Description
These Blueberry Pancake Cupcakes are a delightful twist on traditional pancakes, baked into convenient, single-serving cupcakes bursting with fresh blueberries. Perfect for breakfast, brunch, or a sweet snack, they combine fluffy texture with a sweet blueberry punch, finished with optional syrup drizzle for extra indulgence.
Ingredients
Scale
Dry Ingredients
- 1 cup all-purpose flour
- 1/3 cup granulated sugar
- 2 tsp baking powder
- 1/4 tsp salt
Wet Ingredients
- 1/2 cup milk (whole or plant-based)
- 1/4 cup vegetable oil (or melted butter)
- 1 large egg
Add-ins
- 1 cup fresh blueberries
Optional
- Syrup for drizzling
Instructions
- Preheat the oven: Set your oven to 350°F (175°C) to ensure it reaches the perfect temperature for baking your pancake cupcakes evenly.
- Mix dry ingredients: In a large bowl, whisk together the all-purpose flour, granulated sugar, baking powder, and salt until well combined to distribute the leavening and flavors evenly.
- Combine wet ingredients: In a separate bowl, beat together the milk, vegetable oil (or melted butter), and egg until the mixture is smooth and homogenous.
- Combine wet and dry mixtures: Pour the wet mixture into the bowl with the dry ingredients and stir gently. It’s okay if there are some lumps; over-mixing can make the cupcakes dense.
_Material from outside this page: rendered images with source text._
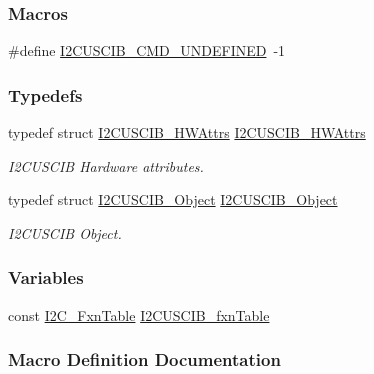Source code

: \subsubsection*{Macros}
\begin{DoxyCompactItemize}
\item 
\#define \hyperlink{_i2_c_u_s_c_i_b_8h_a21807b856cb66a3bf2f0c2bac0674ce7}{I2\-C\-U\-S\-C\-I\-B\-\_\-\-C\-M\-D\-\_\-\-U\-N\-D\-E\-F\-I\-N\-E\-D}~-\/1
\end{DoxyCompactItemize}
\subsubsection*{Typedefs}
\begin{DoxyCompactItemize}
\item 
typedef struct \hyperlink{struct_i2_c_u_s_c_i_b___h_w_attrs}{I2\-C\-U\-S\-C\-I\-B\-\_\-\-H\-W\-Attrs} \hyperlink{_i2_c_u_s_c_i_b_8h_a83f30e87604a576ba053bea4686c9569}{I2\-C\-U\-S\-C\-I\-B\-\_\-\-H\-W\-Attrs}
\begin{DoxyCompactList}\small\item\em I2\-C\-U\-S\-C\-I\-B Hardware attributes. \end{DoxyCompactList}\item 
typedef struct \hyperlink{struct_i2_c_u_s_c_i_b___object}{I2\-C\-U\-S\-C\-I\-B\-\_\-\-Object} \hyperlink{_i2_c_u_s_c_i_b_8h_a4b7b87d6ac61e0808fde0cd44bc2aa08}{I2\-C\-U\-S\-C\-I\-B\-\_\-\-Object}
\begin{DoxyCompactList}\small\item\em I2\-C\-U\-S\-C\-I\-B Object. \end{DoxyCompactList}\end{DoxyCompactItemize}
\subsubsection*{Variables}
\begin{DoxyCompactItemize}
\item 
const \hyperlink{struct_i2_c___fxn_table}{I2\-C\-\_\-\-Fxn\-Table} \hyperlink{_i2_c_u_s_c_i_b_8h_a72eb489c9beee32e652431265a234cbd}{I2\-C\-U\-S\-C\-I\-B\-\_\-fxn\-Table}
\end{DoxyCompactItemize}


\subsubsection{Macro Definition Documentation}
- Fold in blueberries: Carefully fold in the fresh blueberries to avoid breaking them and to distribute them evenly throughout the batter.
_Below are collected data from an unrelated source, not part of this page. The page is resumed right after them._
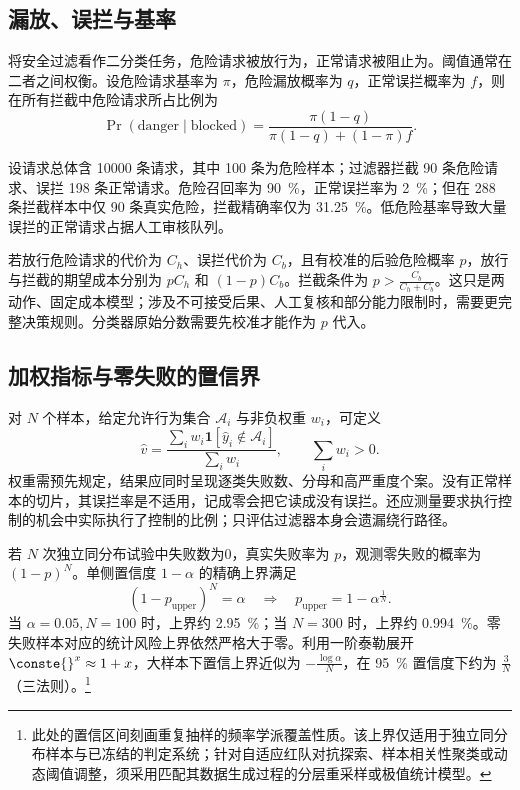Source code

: \documentclass[../textbook.tex]{subfiles}
\begin{document}
\subsection{漏放、误拦与基率}


将安全过滤看作二分类任务，危险请求被放行为，正常请求被阻止为。阈值通常在二者之间权衡。设危险请求基率为 $\pi$，危险漏放概率为 $q$，正常误拦概率为 $f$，则在所有拦截中危险请求所占比例为
\begin{equation}
 \Pr(\mathrm{danger}\mid\mathrm{blocked})
 =\frac{\pi(1-q)}{\pi(1-q)+(1-\pi)f}.
\end{equation}
\begin{example}[低基率下的拦截精确率]
设请求总体含 10000 条请求，其中 100 条为危险样本；过滤器拦截 90 条危险请求、误拦 198 条正常请求。危险召回率为 \qty{90}{\percent}，正常误拦率为 \qty{2}{\percent}；但在 288 条拦截样本中仅 90 条真实危险，拦截精确率仅为 \qty{31.25}{\percent}。低危险基率导致大量误拦的正常请求占据人工审核队列。
\end{example}

若放行危险请求的代价为 $C_h$、误拦代价为 $C_b$，且有校准的后验危险概率 $p$，放行与拦截的期望成本分别为 $pC_h$ 和 $(1-p)C_b$。拦截条件为 $p>\frac{C_b}{C_h+C_b}$。这只是两动作、固定成本模型；涉及不可接受后果、人工复核和部分能力限制时，需要更完整决策规则。分类器原始分数需要先校准才能作为 $p$ 代入。

\subsection{加权指标与零失败的置信界}
对 $N$ 个样本，给定允许行为集合 $\mathcal A_i$ 与非负权重 $w_i$，可定义
\begin{equation}
 \widehat v=\frac{\sum_iw_i\mathbf1[\widehat y_i\notin\mathcal A_i]}{\sum_iw_i},
 \qquad \sum_iw_i>0.
\end{equation}
权重需预先规定，结果应同时呈现逐类失败数、分母和高严重度个案。没有正常样本的切片，其误拦率是不适用，记成零会把它读成没有误拦。还应测量要求执行控制的机会中实际执行了控制的比例；只评估过滤器本身会遗漏绕行路径。

若 $N$ 次独立同分布试验中失败数为0，真实失败率为 $p$，观测零失败的概率为 $(1-p)^N$。单侧置信度 $1-\alpha$ 的精确上界满足
\begin{equation}
 (1-p_{\mathrm{upper}})^N=\alpha
 \quad\Longrightarrow\quad
 p_{\mathrm{upper}}=1-\alpha^{\frac{1}{N}}.
\end{equation}
当 $\alpha=0.05,N=100$ 时，上界约 \qty{2.95}{\percent}；当 $N=300$ 时，上界约 \qty{0.994}{\percent}。零失败样本对应的统计风险上界依然严格大于零。利用一阶泰勒展开 $\conste{}^x\approx1+x$，大样本下置信上界近似为 $-\frac{\log\alpha}{N}$，在 \qty{95}{\percent} 置信度下约为 $\frac{3}{N}$（三法则）。\footnote{此处的置信区间刻画重复抽样的频率学派覆盖性质。该上界仅适用于独立同分布样本与已冻结的判定系统；针对自适应红队对抗探索、样本相关性聚类或动态阈值调整，须采用匹配其数据生成过程的分层重采样或极值统计模型。}
\end{document}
- Prepare muffin tin: Line a muffin tin with cupcake liners and fill each liner about two-thirds full with the batter to allow room for rising.
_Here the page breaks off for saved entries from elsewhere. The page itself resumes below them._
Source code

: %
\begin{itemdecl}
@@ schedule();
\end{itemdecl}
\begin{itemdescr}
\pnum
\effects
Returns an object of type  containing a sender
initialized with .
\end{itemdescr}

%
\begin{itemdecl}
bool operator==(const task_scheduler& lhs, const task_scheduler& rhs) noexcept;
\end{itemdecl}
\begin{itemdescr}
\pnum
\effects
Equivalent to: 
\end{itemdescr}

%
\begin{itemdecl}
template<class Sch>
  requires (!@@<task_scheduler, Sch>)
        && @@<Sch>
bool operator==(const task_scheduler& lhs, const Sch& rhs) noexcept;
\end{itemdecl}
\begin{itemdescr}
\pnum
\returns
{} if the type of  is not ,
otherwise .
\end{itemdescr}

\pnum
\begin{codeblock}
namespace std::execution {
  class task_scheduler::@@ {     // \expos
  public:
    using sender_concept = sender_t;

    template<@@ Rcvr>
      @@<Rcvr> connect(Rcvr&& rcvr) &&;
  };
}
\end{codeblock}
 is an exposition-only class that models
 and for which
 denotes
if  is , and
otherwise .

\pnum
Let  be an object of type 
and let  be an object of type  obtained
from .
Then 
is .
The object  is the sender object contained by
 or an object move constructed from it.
- Bake: Place the muffin tin in the preheated oven and bake for 18-20 minutes, or until the cupcakes turn golden brown and a toothpick inserted into the center comes out clean.
- Cool and serve: Let the pancake cupcakes cool slightly before removing from the tin. Drizzle with syrup if desired, then enjoy warm or at room temperature.
Notes
- You can substitute plant-based milk and oil to make these cupcakes dairy-free.
- Do not over-mix the batter; lumps are normal and help keep the cupcakes tender.
- Fresh blueberries are preferable, but frozen blueberries can be used if thawed and drained.
- Check baking time as ovens vary; start checking for doneness after 18 minutes.
- Serve with maple syrup, honey, or your preferred pancake topping for added sweetness.